Collections

Within its Art Collections, the University holds an extensive and varied range of approximately 1,000 artworks. At the heart of the collection are works by former students, professors, and celebrated 20th century figures including Max Weber, Minnie Jane Hardman, and Leon Kossoff. Other significant collections, such as the Betts Collection and Archive, incorporate drawings by master artists such as Peter Paul Rubens, James Abbott McNeill Whistler and Walter Sickert.

The University’s Lettering, Printing and Graphic Design Collections contain several internationally important collections of materials relating to visual culture. This includes the Otto and Marie Neurath Isotype Collection, the Banks and Miles Graphic Design Archives, and the Hans Schmoller Collection.

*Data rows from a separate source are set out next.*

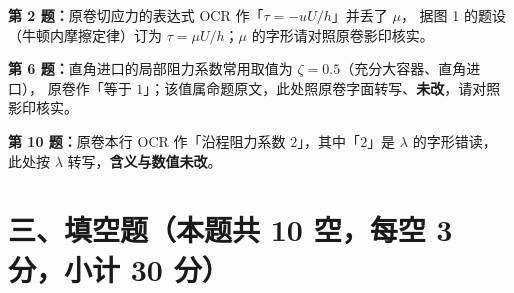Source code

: \begin{tishi}
\textbf{第 2 题：}原卷切应力的表达式 OCR 作「$\tau=-u U/h$」并丢了 $\mu$，
据图 1 的题设（牛顿内摩擦定律）订为 $\tau=\mu U/h$；$\mu$ 的字形请对照原卷影印核实。

\textbf{第 6 题：}直角进口的局部阻力系数常用取值为 $\zeta=0.5$（充分大容器、直角进口），
原卷作「等于 $1$」；该值属命题原文，此处照原卷字面转写、\textbf{未改}，请对照影印核实。

\textbf{第 10 题：}原卷本行 OCR 作「沿程阻力系数 $2$」，其中「$2$」是 $\lambda$ 的字形错读，
此处按 $\lambda$ 转写，\textbf{含义与数值未改}。
\end{tishi}

\section{三、填空题（本题共 10 空，每空 3 分，小计 30 分）}

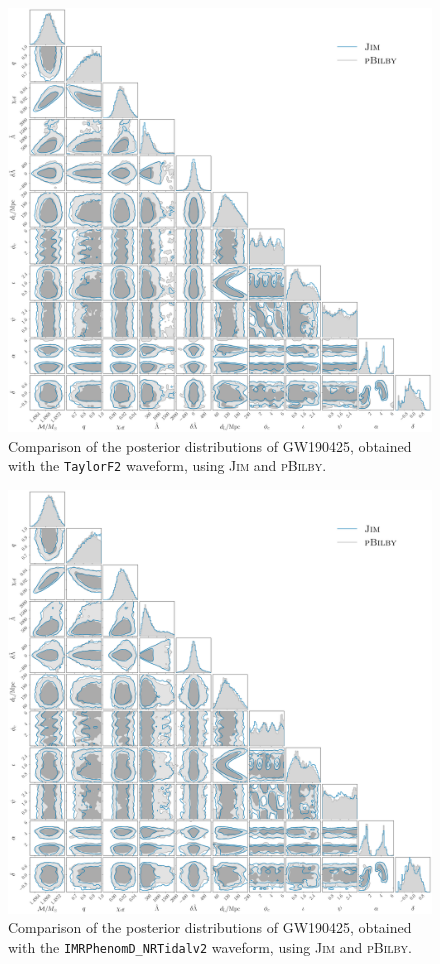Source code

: \documentclass[prd,twocolumn,a4paper,floatfix,nofootinbib,preprintnumbers,superscriptaddress]{revtex4-1}
\begin{document}
\begin{figure}
    \centering
    \includegraphics[width=\textwidth]{GW190425_TaylorF2.pdf}
    \caption{Comparison of the posterior distributions of GW190425, obtained with the \texttt{TaylorF2} waveform, using \textsc{Jim} and \textsc{pBilby}.}
    \label{fig:GW190425_TaylorF2}
\end{figure}

\begin{figure}
    \centering
    \includegraphics[width=\textwidth]{GW190425_NRTidalv2.pdf}
    \caption{Comparison of the posterior distributions of GW190425, obtained with the \texttt{IMRPhenomD\_NRTidalv2} waveform, using \textsc{Jim} and \textsc{pBilby}.}
    \label{fig:GW190425_NRTidalv2}
\end{figure}
\end{document}
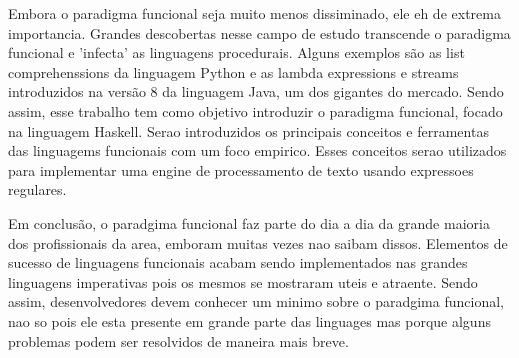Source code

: Embora o paradigma funcional seja muito menos dissiminado, ele eh de extrema importancia.
Grandes descobertas nesse campo de estudo transcende o paradigma funcional e 'infecta' as linguagens procedurais.
Alguns exemplos são as list comprehenssions da linguagem Python e as lambda expressions e streams introduzidos na versão 8 da linguagem Java, um dos gigantes do mercado.
Sendo assim, esse trabalho tem como objetivo introduzir o paradigma funcional, focado na linguagem Haskell.
Serao introduzidos os principais conceitos e ferramentas das linguagems funcionais com um foco empirico.
Esses conceitos serao utilizados para implementar uma engine de processamento de texto usando expressoes regulares.

Em conclusão, o paradgima funcional faz parte do dia a dia da grande maioria dos profissionais da area, emboram muitas vezes nao saibam dissos.
Elementos de sucesso de linguagens funcionais acabam sendo implementados nas grandes linguagens imperativas pois os mesmos se mostraram uteis e atraente.
Sendo assim, desenvolvedores devem conhecer um minimo sobre o paradgima funcional, nao so pois ele esta presente em grande parte das linguages mas porque alguns problemas podem ser resolvidos de maneira mais breve.
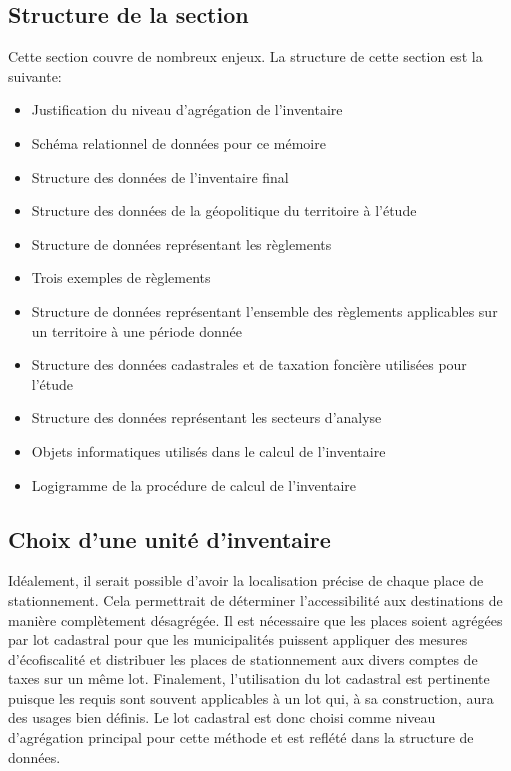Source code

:     \subsection{Structure de la section}
        Cette section couvre de nombreux enjeux. La structure de cette section est la suivante: 
        \begin{itemize}
            \item Justification du niveau d'agrégation de l'inventaire
            \item Schéma relationnel de données pour ce mémoire
            \item Structure des données de l'inventaire final
            \item Structure des données de la géopolitique du territoire à l'étude
            \item Structure de données représentant les règlements
            \item Trois exemples de règlements
            \item Structure de données représentant l'ensemble des règlements applicables sur un territoire à une période donnée
            \item Structure des données cadastrales et de taxation foncière utilisées pour l'étude
            \item Structure des données représentant les secteurs d'analyse
            \item Objets informatiques utilisés dans le calcul de l'inventaire
            \item Logigramme de la procédure de calcul de l'inventaire
        \end{itemize}
    \subsection{Choix d'une unité d'inventaire}
    Idéalement, il serait possible d'avoir la localisation précise de chaque place de stationnement. Cela permettrait de déterminer l'accessibilité aux destinations de manière complètement désagrégée. Il est nécessaire que les places soient agrégées par lot cadastral pour que les municipalités puissent appliquer des mesures d'écofiscalité et distribuer les places de stationnement aux divers comptes de taxes sur un même lot. Finalement, l'utilisation du lot cadastral est pertinente puisque les requis sont souvent applicables à un lot qui, à sa construction, aura des usages bien définis. Le lot cadastral est donc choisi comme niveau d'agrégation principal pour cette méthode et est reflété dans la structure de données.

Within the Special Collections, major holdings include artwork for various publishers, most notably Ladybird Books, artworks and artists’ books relating to Samuel Beckett, and significant printing and ephemera collections. An outstanding collection of vintage prints is that of Alvin Langdon Coburn, a pioneer of abstract photography.

The Museum of English Rural Life’s collections contain paintings, prints and watercolours, plus huge numbers of photographic images of the English countryside. The spectacular Festival of Britain wall hangings by Michael O’Connell were recently conserved and displayed.

Context

The University has a rich artistic heritage that spans more than 150 years, having begun life as a School of Art in the town (learn more about its history here). Reading was the first School of Art in the UK to offer a master’s degree in Fine Arts, first established in 1968.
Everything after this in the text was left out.